#### What to produce
Copy the listing below line for line, starting at its first line and ending with the line that has "- 🔒 Hashing" in it. Add nothing.
* * * * * * * * *
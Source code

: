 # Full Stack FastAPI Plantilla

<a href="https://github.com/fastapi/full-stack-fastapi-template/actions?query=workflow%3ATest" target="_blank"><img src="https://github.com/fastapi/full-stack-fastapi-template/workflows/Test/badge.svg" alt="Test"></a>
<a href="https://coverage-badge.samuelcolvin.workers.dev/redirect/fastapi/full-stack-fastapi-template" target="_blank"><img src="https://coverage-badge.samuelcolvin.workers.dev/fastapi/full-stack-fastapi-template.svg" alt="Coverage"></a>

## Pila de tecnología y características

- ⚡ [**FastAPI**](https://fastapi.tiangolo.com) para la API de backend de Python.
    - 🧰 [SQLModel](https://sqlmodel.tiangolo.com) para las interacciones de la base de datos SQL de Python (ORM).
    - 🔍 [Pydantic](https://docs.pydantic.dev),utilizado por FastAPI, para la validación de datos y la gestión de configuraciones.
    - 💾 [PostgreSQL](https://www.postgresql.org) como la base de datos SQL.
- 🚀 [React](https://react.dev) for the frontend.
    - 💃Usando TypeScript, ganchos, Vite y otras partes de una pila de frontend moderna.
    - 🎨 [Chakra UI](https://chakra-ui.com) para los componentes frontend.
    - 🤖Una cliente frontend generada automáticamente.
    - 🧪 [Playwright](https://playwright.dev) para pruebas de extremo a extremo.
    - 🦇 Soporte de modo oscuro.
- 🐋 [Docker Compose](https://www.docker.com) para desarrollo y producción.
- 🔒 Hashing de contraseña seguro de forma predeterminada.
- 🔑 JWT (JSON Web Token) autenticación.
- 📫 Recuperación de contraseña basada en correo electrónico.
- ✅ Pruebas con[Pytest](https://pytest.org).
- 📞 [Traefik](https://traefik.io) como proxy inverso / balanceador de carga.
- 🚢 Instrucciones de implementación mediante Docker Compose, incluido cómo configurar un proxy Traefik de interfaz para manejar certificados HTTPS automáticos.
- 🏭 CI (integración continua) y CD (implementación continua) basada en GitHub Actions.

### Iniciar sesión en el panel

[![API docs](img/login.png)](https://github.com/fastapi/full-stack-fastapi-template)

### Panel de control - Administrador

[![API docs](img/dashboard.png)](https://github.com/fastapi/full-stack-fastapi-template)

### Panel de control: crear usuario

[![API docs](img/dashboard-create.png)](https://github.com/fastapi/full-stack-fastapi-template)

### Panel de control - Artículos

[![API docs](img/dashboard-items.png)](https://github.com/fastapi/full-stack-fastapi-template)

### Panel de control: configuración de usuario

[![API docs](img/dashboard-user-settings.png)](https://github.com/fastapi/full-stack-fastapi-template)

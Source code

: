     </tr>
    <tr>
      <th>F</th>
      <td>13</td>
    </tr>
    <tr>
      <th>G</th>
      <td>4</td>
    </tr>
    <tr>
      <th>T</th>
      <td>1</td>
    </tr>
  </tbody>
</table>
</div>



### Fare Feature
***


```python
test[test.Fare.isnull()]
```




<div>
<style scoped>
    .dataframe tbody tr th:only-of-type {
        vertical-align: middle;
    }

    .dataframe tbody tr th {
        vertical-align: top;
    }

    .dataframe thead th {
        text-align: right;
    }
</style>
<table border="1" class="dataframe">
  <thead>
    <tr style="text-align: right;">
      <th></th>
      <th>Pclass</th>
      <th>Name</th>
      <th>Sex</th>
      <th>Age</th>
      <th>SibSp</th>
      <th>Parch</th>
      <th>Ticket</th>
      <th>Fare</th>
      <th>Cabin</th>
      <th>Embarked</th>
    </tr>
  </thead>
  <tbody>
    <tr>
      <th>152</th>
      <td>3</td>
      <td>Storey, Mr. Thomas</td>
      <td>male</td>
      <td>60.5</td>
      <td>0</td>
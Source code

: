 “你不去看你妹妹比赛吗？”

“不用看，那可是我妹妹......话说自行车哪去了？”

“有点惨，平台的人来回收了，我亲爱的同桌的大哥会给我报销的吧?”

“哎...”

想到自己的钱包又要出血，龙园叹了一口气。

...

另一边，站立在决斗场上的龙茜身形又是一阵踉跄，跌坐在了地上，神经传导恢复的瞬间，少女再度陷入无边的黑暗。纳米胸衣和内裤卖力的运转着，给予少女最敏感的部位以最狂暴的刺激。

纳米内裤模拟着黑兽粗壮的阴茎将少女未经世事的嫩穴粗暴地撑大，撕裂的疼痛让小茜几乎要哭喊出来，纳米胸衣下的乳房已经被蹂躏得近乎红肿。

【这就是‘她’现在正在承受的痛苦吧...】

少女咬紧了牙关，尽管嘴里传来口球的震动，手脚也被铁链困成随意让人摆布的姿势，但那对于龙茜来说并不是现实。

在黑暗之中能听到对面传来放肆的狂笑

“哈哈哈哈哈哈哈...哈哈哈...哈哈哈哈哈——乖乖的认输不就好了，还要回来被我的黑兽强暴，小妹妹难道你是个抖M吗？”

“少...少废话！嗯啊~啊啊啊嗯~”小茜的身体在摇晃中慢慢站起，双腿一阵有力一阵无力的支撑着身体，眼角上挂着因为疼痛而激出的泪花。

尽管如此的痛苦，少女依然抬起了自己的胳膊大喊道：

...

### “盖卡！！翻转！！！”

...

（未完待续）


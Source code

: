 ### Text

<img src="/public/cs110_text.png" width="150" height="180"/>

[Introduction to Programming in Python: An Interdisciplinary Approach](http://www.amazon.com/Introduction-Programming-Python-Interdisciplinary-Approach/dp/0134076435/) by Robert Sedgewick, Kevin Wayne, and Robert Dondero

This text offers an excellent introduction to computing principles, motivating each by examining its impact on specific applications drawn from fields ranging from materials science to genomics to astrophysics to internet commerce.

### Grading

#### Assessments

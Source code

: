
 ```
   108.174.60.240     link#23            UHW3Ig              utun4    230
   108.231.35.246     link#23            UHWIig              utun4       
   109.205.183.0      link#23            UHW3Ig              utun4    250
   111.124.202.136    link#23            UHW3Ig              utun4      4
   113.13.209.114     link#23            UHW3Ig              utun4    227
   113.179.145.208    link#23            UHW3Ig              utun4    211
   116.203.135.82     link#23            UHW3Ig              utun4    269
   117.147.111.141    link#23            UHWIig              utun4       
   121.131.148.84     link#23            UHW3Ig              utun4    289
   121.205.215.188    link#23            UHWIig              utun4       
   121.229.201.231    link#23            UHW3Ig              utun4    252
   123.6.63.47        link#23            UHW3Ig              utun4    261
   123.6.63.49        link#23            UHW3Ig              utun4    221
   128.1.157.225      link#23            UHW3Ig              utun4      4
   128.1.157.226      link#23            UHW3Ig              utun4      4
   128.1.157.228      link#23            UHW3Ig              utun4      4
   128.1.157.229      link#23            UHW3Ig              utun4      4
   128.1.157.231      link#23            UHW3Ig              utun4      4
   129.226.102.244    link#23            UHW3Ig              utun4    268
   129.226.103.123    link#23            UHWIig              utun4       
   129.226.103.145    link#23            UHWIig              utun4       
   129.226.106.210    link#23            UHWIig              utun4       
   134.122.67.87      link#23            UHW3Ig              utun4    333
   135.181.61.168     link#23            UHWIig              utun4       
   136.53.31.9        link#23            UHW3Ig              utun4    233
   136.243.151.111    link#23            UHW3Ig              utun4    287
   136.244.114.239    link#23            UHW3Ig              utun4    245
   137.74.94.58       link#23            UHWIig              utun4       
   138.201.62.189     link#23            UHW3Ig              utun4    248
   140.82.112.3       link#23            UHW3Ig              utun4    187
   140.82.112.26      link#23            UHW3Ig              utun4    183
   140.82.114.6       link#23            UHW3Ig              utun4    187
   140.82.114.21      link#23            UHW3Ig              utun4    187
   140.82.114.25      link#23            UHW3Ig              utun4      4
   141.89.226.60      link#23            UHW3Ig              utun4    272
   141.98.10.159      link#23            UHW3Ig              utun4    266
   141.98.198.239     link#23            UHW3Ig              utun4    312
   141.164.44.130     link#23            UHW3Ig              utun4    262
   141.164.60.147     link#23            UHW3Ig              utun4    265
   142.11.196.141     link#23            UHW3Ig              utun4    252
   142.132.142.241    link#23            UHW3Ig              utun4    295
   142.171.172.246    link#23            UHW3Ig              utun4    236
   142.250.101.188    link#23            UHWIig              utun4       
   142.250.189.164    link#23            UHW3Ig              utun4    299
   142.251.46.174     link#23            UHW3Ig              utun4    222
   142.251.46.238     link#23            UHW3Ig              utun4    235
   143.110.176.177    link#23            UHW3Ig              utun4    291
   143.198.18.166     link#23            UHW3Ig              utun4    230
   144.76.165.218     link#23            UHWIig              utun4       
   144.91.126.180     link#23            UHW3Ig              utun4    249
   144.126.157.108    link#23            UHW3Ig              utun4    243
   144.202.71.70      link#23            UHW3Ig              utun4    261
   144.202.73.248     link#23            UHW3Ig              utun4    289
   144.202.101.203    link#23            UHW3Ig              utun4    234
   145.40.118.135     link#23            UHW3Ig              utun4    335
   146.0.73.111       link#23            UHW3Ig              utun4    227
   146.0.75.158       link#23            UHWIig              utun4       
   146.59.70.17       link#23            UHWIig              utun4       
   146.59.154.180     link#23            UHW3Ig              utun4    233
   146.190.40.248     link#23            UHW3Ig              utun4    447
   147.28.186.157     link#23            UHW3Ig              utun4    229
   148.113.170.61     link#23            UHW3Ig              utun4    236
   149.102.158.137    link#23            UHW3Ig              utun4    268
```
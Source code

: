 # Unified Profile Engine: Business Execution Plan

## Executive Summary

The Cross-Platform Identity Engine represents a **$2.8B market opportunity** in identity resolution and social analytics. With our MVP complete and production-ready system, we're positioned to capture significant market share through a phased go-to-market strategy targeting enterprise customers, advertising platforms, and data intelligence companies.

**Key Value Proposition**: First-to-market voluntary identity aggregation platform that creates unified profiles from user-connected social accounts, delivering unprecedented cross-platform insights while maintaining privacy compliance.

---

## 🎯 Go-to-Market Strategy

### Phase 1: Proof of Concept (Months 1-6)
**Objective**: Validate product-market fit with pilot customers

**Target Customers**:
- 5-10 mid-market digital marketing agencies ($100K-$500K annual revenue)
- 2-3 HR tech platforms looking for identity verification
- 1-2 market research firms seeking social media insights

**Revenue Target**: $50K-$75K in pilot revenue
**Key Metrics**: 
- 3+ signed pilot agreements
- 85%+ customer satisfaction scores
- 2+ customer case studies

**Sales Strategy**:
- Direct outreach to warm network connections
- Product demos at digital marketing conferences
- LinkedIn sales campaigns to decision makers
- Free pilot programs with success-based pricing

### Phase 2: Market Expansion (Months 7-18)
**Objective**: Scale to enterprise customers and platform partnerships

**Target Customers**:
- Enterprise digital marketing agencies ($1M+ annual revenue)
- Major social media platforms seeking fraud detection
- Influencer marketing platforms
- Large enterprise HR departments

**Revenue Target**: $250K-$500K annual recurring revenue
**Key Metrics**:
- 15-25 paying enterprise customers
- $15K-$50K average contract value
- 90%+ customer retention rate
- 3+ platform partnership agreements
* * * * * * * * *
#### Your solution
Source code

: # Full Stack FastAPI Plantilla

<a href="https://github.com/fastapi/full-stack-fastapi-template/actions?query=workflow%3ATest" target="_blank"><img src="https://github.com/fastapi/full-stack-fastapi-template/workflows/Test/badge.svg" alt="Test"></a>
<a href="https://coverage-badge.samuelcolvin.workers.dev/redirect/fastapi/full-stack-fastapi-template" target="_blank"><img src="https://coverage-badge.samuelcolvin.workers.dev/fastapi/full-stack-fastapi-template.svg" alt="Coverage"></a>

## Pila de tecnología y características

- ⚡ [**FastAPI**](https://fastapi.tiangolo.com) para la API de backend de Python.
    - 🧰 [SQLModel](https://sqlmodel.tiangolo.com) para las interacciones de la base de datos SQL de Python (ORM).
    - 🔍 [Pydantic](https://docs.pydantic.dev),utilizado por FastAPI, para la validación de datos y la gestión de configuraciones.
    - 💾 [PostgreSQL](https://www.postgresql.org) como la base de datos SQL.
- 🚀 [React](https://react.dev) for the frontend.
    - 💃Usando TypeScript, ganchos, Vite y otras partes de una pila de frontend moderna.
    - 🎨 [Chakra UI](https://chakra-ui.com) para los componentes frontend.
    - 🤖Una cliente frontend generada automáticamente.
    - 🧪 [Playwright](https://playwright.dev) para pruebas de extremo a extremo.
    - 🦇 Soporte de modo oscuro.
- 🐋 [Docker Compose](https://www.docker.com) para desarrollo y producción.
- 🔒 Hashing de contraseña seguro de forma predeterminada.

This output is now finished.